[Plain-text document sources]
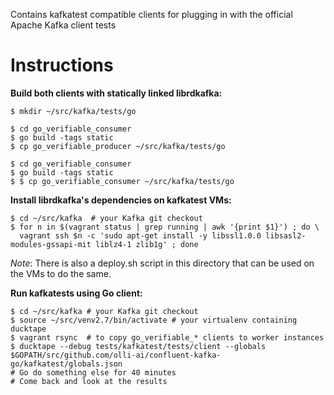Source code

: Contains kafkatest compatible clients for plugging in with the official Apache Kafka client tests

# Instructions

**Build both clients with statically linked librdkafka:**

    $ mkdir ~/src/kafka/tests/go

    $ cd go_verifiable_consumer
    $ go build -tags static
    $ cp go_verifiable_producer ~/src/kafka/tests/go

    $ cd go_verifiable_consumer
    $ go build -tags static
    $ $ cp go_verifiable_consumer ~/src/kafka/tests/go

**Install librdkafka's dependencies on kafkatest VMs:**

    $ cd ~/src/kafka  # your Kafka git checkout
    $ for n in $(vagrant status | grep running | awk '{print $1}') ; do \
      vagrant ssh $n -c 'sudo apt-get install -y libssl1.0.0 libsasl2-modules-gssapi-mit liblz4-1 zlib1g' ; done

_Note_: There is also a deploy.sh script in this directory that can be
used on the VMs to do the same.

**Run kafkatests using Go client:**

    $ cd ~/src/kafka # your Kafka git checkout
    $ source ~/src/venv2.7/bin/activate # your virtualenv containing ducktape
    $ vagrant rsync  # to copy go_verifiable_* clients to worker instances
    $ ducktape --debug tests/kafkatest/tests/client --globals $GOPATH/src/github.com/olli-ai/confluent-kafka-go/kafkatest/globals.json
    # Go do something else for 40 minutes
    # Come back and look at the results
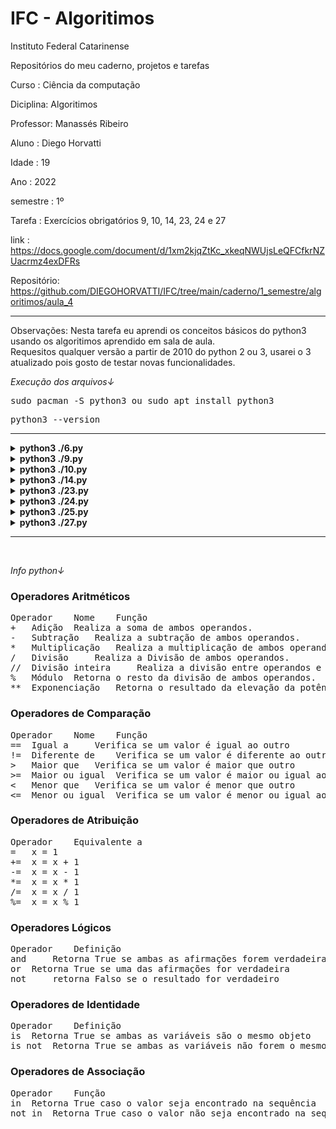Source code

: # IFC - Algoritimos
Instituto Federal Catarinense

Repositórios do meu caderno, projetos e tarefas

Curso    : Ciência da computação

Diciplina: Algoritimos

Professor: Manassés Ribeiro

Aluno    : Diego Horvatti

Idade    : 19

Ano      : 2022

semestre : 1º

Tarefa   : Exercícios obrigatórios 9, 10, 14, 23, 24 e 27

link     : https://docs.google.com/document/d/1xm2kjqZtKc_xkeqNWUjsLeQFCfkrNZUacrmz4exDFRs

Repositório: https://github.com/DIEGOHORVATTI/IFC/tree/main/caderno/1_semestre/algoritimos/aula_4

<hr />
  <p>Observações: Nesta tarefa eu aprendi os conceitos básicos do python3 usando os algoritimos aprendido em sala de aula.<br /> Requesitos qualquer versão a partir de 2010 do python 2 ou 3, usarei o 3 atualizado pois gosto de testar novas funcionalidades.</p>

  <i>Execução dos arquivos↓</i>
  <!-- install -->
  <pre>sudo pacman -S python3 ou sudo apt install python3</pre>
  <!-- check -->
  <pre>python3 --version</pre>
  

<hr />
<section>
  <!-- 6 -->
  <details>
    <summary><b>python3 ./6.py</b></summary>
      <ul>
        <h4>
          <a href="./6.py" target="_blank">
            código→
          </a>
        </h4>
        <img src="img/6.png" />
      </ul>
  </details>

  <!-- 9 -->
  <details>
    <summary><b>python3 ./9.py</b></summary>
      <ul>
        <h4>
          <a href="./9.py" target="_blank">
            código→
          </a>
        </h4>
        <img src="img/9.png" />
      </ul>
  </details>

  <!-- 10 -->
  <details>
    <summary><b>python3 ./10.py</b></summary>
      <ul>
        <h4>
          <a href="./10.py" target="_blank">
            código→
          </a>
        </h4>
        <img src="img/10.png" />
      </ul>
  </details>

  <!-- 14 -->
  <details>
    <summary><b>python3 ./14.py</b></summary>
      <ul>
        <h4>
          <a href="./14.py" target="_blank">
            código→
          </a>
        </h4>
        <img src="img/14.png" />
      </ul>
  </details>

  <!-- 23 -->
  <details>
    <summary><b>python3 ./23.py</b></summary>
    <ul>
        <h4>
          <a href="./23.py" target="_blank">
            código→
          </a>
        </h4>
        <img src="img/23.png" />
    </ul>
  </details>

  <!-- 24 -->
  <details>
    <summary><b>python3 ./24.py</b></summary>
      <ul>
        <h4>
          <a href="./24.py" target="_blank">
            código→
          </a>
        </h4>
        <img src="img/24.png" />
      </ul>
  </details>

  <!-- 25 -->
  <details>
    <summary><b>python3 ./25.py</b></summary>
      <ul>
        <h4>
          <a href="./25.py" target="_blank">
            código→
          </a>
        </h4>
        <img src="img/25.png" />
      </ul>
  </details>

  <!-- 27 -->
  <details>
    <summary><b>python3 ./27.py</b></summary>
      <ul>
        <h4>
          <a href="./27.py" target="_blank">
            código→
          </a>
        </h4>
        <img src="img/27.png" />
      </ul>
  </details>
</section>
<hr /><br />

<i>Info python↓</i>

<h3>Operadores Aritméticos</h3>
<pre>
Operador 	Nome 	Função
+ 	Adição 	Realiza a soma de ambos operandos.
- 	Subtração 	Realiza a subtração de ambos operandos.
* 	Multiplicação 	Realiza a multiplicação de ambos operandos.
/ 	Divisão 	Realiza a Divisão de ambos operandos.
// 	Divisão inteira 	Realiza a divisão entre operandos e a parte decimal de ambos operandos.
% 	Módulo 	Retorna o resto da divisão de ambos operandos.
** 	Exponenciação 	Retorna o resultado da elevação da potência pelo outro.
</pre>

<h3>Operadores de Comparação</h3>
<pre>
Operador 	Nome 	Função
== 	Igual a 	Verifica se um valor é igual ao outro
!= 	Diferente de 	Verifica se um valor é diferente ao outro
> 	Maior que 	Verifica se um valor é maior que outro
>= 	Maior ou igual 	Verifica se um valor é maior ou igual ao outro
< 	Menor que 	Verifica se um valor é menor que outro
<= 	Menor ou igual 	Verifica se um valor é menor ou igual ao outro
</pre>

<h3>Operadores de Atribuição</h3>
<pre>
Operador 	Equivalente a
= 	x = 1
+= 	x = x + 1
-= 	x = x - 1
*= 	x = x * 1
/= 	x = x / 1
%= 	x = x % 1
</pre>

<h3>Operadores Lógicos</h3>
<pre>
Operador 	Definição
and 	Retorna True se ambas as afirmações forem verdadeiras
or 	Retorna True se uma das afirmações for verdadeira
not 	retorna Falso se o resultado for verdadeiro
</pre>

<h3>Operadores de Identidade</h3>
<pre>
Operador 	Definição
is 	Retorna True se ambas as variáveis são o mesmo objeto
is not 	Retorna True se ambas as variáveis não forem o mesmo objeto
</pre>

<h3>Operadores de Associação</h3>
<pre>
Operador 	Função
in 	Retorna True caso o valor seja encontrado na sequência
not in 	Retorna True caso o valor não seja encontrado na sequência
</pre>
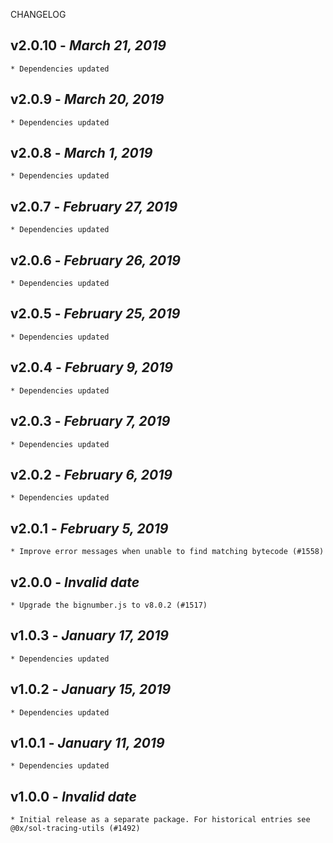 <!--
changelogUtils.file is auto-generated using the monorepo-scripts package. Don't edit directly.
Edit the package's CHANGELOG.json file only.
-->

CHANGELOG

## v2.0.10 - _March 21, 2019_

    * Dependencies updated

## v2.0.9 - _March 20, 2019_

    * Dependencies updated

## v2.0.8 - _March 1, 2019_

    * Dependencies updated

## v2.0.7 - _February 27, 2019_

    * Dependencies updated

## v2.0.6 - _February 26, 2019_

    * Dependencies updated

## v2.0.5 - _February 25, 2019_

    * Dependencies updated

## v2.0.4 - _February 9, 2019_

    * Dependencies updated

## v2.0.3 - _February 7, 2019_

    * Dependencies updated

## v2.0.2 - _February 6, 2019_

    * Dependencies updated

## v2.0.1 - _February 5, 2019_

    * Improve error messages when unable to find matching bytecode (#1558)

## v2.0.0 - _Invalid date_

    * Upgrade the bignumber.js to v8.0.2 (#1517)

## v1.0.3 - _January 17, 2019_

    * Dependencies updated

## v1.0.2 - _January 15, 2019_

    * Dependencies updated

## v1.0.1 - _January 11, 2019_

    * Dependencies updated

## v1.0.0 - _Invalid date_

    * Initial release as a separate package. For historical entries see @0x/sol-tracing-utils (#1492)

§ Your instructions
An exact reproduction of the data is needed, with no pictures included.

§ Response box
Source code

: Contains kafkatest compatible clients for plugging in with the official Apache Kafka client tests

# Instructions

**Build both clients with statically linked librdkafka:**

    $ mkdir ~/src/kafka/tests/go

    $ cd go_verifiable_consumer
    $ go build -tags static
    $ cp go_verifiable_producer ~/src/kafka/tests/go

    $ cd go_verifiable_consumer
    $ go build -tags static
    $ $ cp go_verifiable_consumer ~/src/kafka/tests/go

**Install librdkafka's dependencies on kafkatest VMs:**

    $ cd ~/src/kafka  # your Kafka git checkout
    $ for n in $(vagrant status | grep running | awk '{print $1}') ; do \
      vagrant ssh $n -c 'sudo apt-get install -y libssl1.0.0 libsasl2-modules-gssapi-mit liblz4-1 zlib1g' ; done

_Note_: There is also a deploy.sh script in this directory that can be
used on the VMs to do the same.

**Run kafkatests using Go client:**

    $ cd ~/src/kafka # your Kafka git checkout
    $ source ~/src/venv2.7/bin/activate # your virtualenv containing ducktape
    $ vagrant rsync  # to copy go_verifiable_* clients to worker instances
    $ ducktape --debug tests/kafkatest/tests/client --globals $GOPATH/src/github.com/olli-ai/confluent-kafka-go/kafkatest/globals.json
    # Go do something else for 40 minutes
    # Come back and look at the results
Source code

: # IFC - Algoritimos
Instituto Federal Catarinense

Repositórios do meu caderno, projetos e tarefas

Curso    : Ciência da computação

Diciplina: Algoritimos

Professor: Manassés Ribeiro

Aluno    : Diego Horvatti

Idade    : 19

Ano      : 2022

semestre : 1º

Tarefa   : Exercícios obrigatórios 9, 10, 14, 23, 24 e 27

link     : https://docs.google.com/document/d/1xm2kjqZtKc_xkeqNWUjsLeQFCfkrNZUacrmz4exDFRs

Repositório: https://github.com/DIEGOHORVATTI/IFC/tree/main/caderno/1_semestre/algoritimos/aula_4

<hr />
  <p>Observações: Nesta tarefa eu aprendi os conceitos básicos do python3 usando os algoritimos aprendido em sala de aula.<br /> Requesitos qualquer versão a partir de 2010 do python 2 ou 3, usarei o 3 atualizado pois gosto de testar novas funcionalidades.</p>

  <i>Execução dos arquivos↓</i>
  <!-- install -->
  <pre>sudo pacman -S python3 ou sudo apt install python3</pre>
  <!-- check -->
  <pre>python3 --version</pre>
  

<hr />
<section>
  <!-- 6 -->
  <details>
    <summary><b>python3 ./6.py</b></summary>
      <ul>
        <h4>
          <a href="./6.py" target="_blank">
            código→
          </a>
        </h4>
        <img src="img/6.png" />
      </ul>
  </details>

  <!-- 9 -->
  <details>
    <summary><b>python3 ./9.py</b></summary>
      <ul>
        <h4>
          <a href="./9.py" target="_blank">
            código→
          </a>
        </h4>
        <img src="img/9.png" />
      </ul>
  </details>

  <!-- 10 -->
  <details>
    <summary><b>python3 ./10.py</b></summary>
      <ul>
        <h4>
          <a href="./10.py" target="_blank">
            código→
          </a>
        </h4>
        <img src="img/10.png" />
      </ul>
  </details>

  <!-- 14 -->
  <details>
    <summary><b>python3 ./14.py</b></summary>
      <ul>
        <h4>
          <a href="./14.py" target="_blank">
            código→
          </a>
        </h4>
        <img src="img/14.png" />
      </ul>
  </details>

  <!-- 23 -->
  <details>
    <summary><b>python3 ./23.py</b></summary>
    <ul>
        <h4>
          <a href="./23.py" target="_blank">
            código→
          </a>
        </h4>
        <img src="img/23.png" />
    </ul>
  </details>

  <!-- 24 -->
  <details>
    <summary><b>python3 ./24.py</b></summary>
      <ul>
        <h4>
          <a href="./24.py" target="_blank">
            código→
          </a>
        </h4>
        <img src="img/24.png" />
      </ul>
  </details>

  <!-- 25 -->
  <details>
    <summary><b>python3 ./25.py</b></summary>
      <ul>
        <h4>
          <a href="./25.py" target="_blank">
            código→
          </a>
        </h4>
        <img src="img/25.png" />
      </ul>
  </details>

  <!-- 27 -->
  <details>
    <summary><b>python3 ./27.py</b></summary>
      <ul>
        <h4>
          <a href="./27.py" target="_blank">
            código→
          </a>
        </h4>
        <img src="img/27.png" />
      </ul>
  </details>
</section>
<hr /><br />

<i>Info python↓</i>

<h3>Operadores Aritméticos</h3>
<pre>
Operador 	Nome 	Função
+ 	Adição 	Realiza a soma de ambos operandos.
- 	Subtração 	Realiza a subtração de ambos operandos.
* 	Multiplicação 	Realiza a multiplicação de ambos operandos.
/ 	Divisão 	Realiza a Divisão de ambos operandos.
// 	Divisão inteira 	Realiza a divisão entre operandos e a parte decimal de ambos operandos.
% 	Módulo 	Retorna o resto da divisão de ambos operandos.
** 	Exponenciação 	Retorna o resultado da elevação da potência pelo outro.
</pre>

<h3>Operadores de Comparação</h3>
<pre>
Operador 	Nome 	Função
== 	Igual a 	Verifica se um valor é igual ao outro
!= 	Diferente de 	Verifica se um valor é diferente ao outro
> 	Maior que 	Verifica se um valor é maior que outro
>= 	Maior ou igual 	Verifica se um valor é maior ou igual ao outro
< 	Menor que 	Verifica se um valor é menor que outro
<= 	Menor ou igual 	Verifica se um valor é menor ou igual ao outro
</pre>

<h3>Operadores de Atribuição</h3>
<pre>
Operador 	Equivalente a
= 	x = 1
+= 	x = x + 1
-= 	x = x - 1
*= 	x = x * 1
/= 	x = x / 1
%= 	x = x % 1
</pre>

<h3>Operadores Lógicos</h3>
<pre>
Operador 	Definição
and 	Retorna True se ambas as afirmações forem verdadeiras
or 	Retorna True se uma das afirmações for verdadeira
not 	retorna Falso se o resultado for verdadeiro
</pre>

<h3>Operadores de Identidade</h3>
<pre>
Operador 	Definição
is 	Retorna True se ambas as variáveis são o mesmo objeto
is not 	Retorna True se ambas as variáveis não forem o mesmo objeto
</pre>

<h3>Operadores de Associação</h3>
<pre>
Operador 	Função
in 	Retorna True caso o valor seja encontrado na sequência
not in 	Retorna True caso o valor não seja encontrado na sequência
</pre>
 <!--
changelogUtils.file is auto-generated using the monorepo-scripts package. Don't edit directly.
Edit the package's CHANGELOG.json file only.
-->

CHANGELOG

## v2.0.10 - _March 21, 2019_

    * Dependencies updated

## v2.0.9 - _March 20, 2019_

    * Dependencies updated

## v2.0.8 - _March 1, 2019_

    * Dependencies updated

## v2.0.7 - _February 27, 2019_

    * Dependencies updated

## v2.0.6 - _February 26, 2019_

    * Dependencies updated

## v2.0.5 - _February 25, 2019_

    * Dependencies updated

## v2.0.4 - _February 9, 2019_

    * Dependencies updated

## v2.0.3 - _February 7, 2019_

    * Dependencies updated

## v2.0.2 - _February 6, 2019_

    * Dependencies updated

## v2.0.1 - _February 5, 2019_

    * Improve error messages when unable to find matching bytecode (#1558)

## v2.0.0 - _Invalid date_

    * Upgrade the bignumber.js to v8.0.2 (#1517)

## v1.0.3 - _January 17, 2019_

    * Dependencies updated

## v1.0.2 - _January 15, 2019_

    * Dependencies updated

## v1.0.1 - _January 11, 2019_

    * Dependencies updated

## v1.0.0 - _Invalid date_

    * Initial release as a separate package. For historical entries see @0x/sol-tracing-utils (#1492)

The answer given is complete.